Azizlerli’nin görüşü
İstanbul Üniversitesi Klasik Arkeoloji Fakültesi'ni bitiren, bu alanda yüksek lisans yapan Nihan
Azizlerli, 10 yıl boyunca çeşitli özel televizyon kanallarında editör, haber müdürü, spiker olarak
görev yaptı.
Azizlerli, 2010 yılında "Avrupa Kültür Başkenti" olacak İstanbul'un, Roma, Bizans ve Osmanlı
imparatorluğuna başkentlik yaptığını ve her dönemde dünyanın en ilgi çeken kentlerinden
olduğunu anlattı.
"Arkeolojiye olan merakım ve İstanbul'un ilgiye değer tarihi dokusu beni bu romanı yazmaya
yöneltti" diyen Azizlerli, Bizans döneminin İstanbul'unu anlatan çok sayıda akademik kitap
bulunmasına rağmen, Türkçe yazılmış romanların sayısının yok denecek kadar az olduğunu kaydetti.

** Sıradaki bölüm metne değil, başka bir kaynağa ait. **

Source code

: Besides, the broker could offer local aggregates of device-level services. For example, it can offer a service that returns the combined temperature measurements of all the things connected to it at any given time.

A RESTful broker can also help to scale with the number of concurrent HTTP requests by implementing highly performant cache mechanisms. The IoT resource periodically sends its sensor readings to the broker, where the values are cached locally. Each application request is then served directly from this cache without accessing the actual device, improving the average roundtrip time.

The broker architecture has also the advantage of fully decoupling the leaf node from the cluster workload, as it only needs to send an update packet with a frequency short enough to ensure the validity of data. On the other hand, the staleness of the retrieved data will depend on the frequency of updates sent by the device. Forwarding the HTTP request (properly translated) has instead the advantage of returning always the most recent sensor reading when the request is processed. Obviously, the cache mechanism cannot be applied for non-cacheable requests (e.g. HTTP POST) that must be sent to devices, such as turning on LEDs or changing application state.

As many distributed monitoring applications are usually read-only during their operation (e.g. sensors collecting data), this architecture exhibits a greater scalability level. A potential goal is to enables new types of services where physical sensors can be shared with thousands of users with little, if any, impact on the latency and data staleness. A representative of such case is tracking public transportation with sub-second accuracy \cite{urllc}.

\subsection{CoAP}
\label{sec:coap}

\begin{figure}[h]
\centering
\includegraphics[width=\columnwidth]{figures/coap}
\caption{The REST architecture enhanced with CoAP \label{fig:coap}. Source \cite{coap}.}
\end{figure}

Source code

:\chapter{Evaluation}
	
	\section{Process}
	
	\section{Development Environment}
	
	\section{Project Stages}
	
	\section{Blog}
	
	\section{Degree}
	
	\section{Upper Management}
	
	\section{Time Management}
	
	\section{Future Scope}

"Kehanet"in bu eksikliği büyük bir başarıyla doldurduğuna inandığını ifade eden Azizlerli, "Romanda
kurgu yanında tarihi gerçeklere de yer verdim" diye konuştu.
Ünlü yazarlar Christian Jacq ve Dan Brown'ın bazı ünlü büyük kentleri kitaplarında yücelttikleri gibi
kendisinin de romanında İstanbul'u onurlandırdığını ifade eden Azizlerli, "Kehanet'te, öncesi ve
sonrasıyla, kaderi kehanetlerle belirlenmiş, Paganlık ve Hristiyanlık arasında gidip gelen Doğu Roma
Başkenti'nin soluk kesen ilk 100 yılını ilgiyle okuyacaksınız" dedi.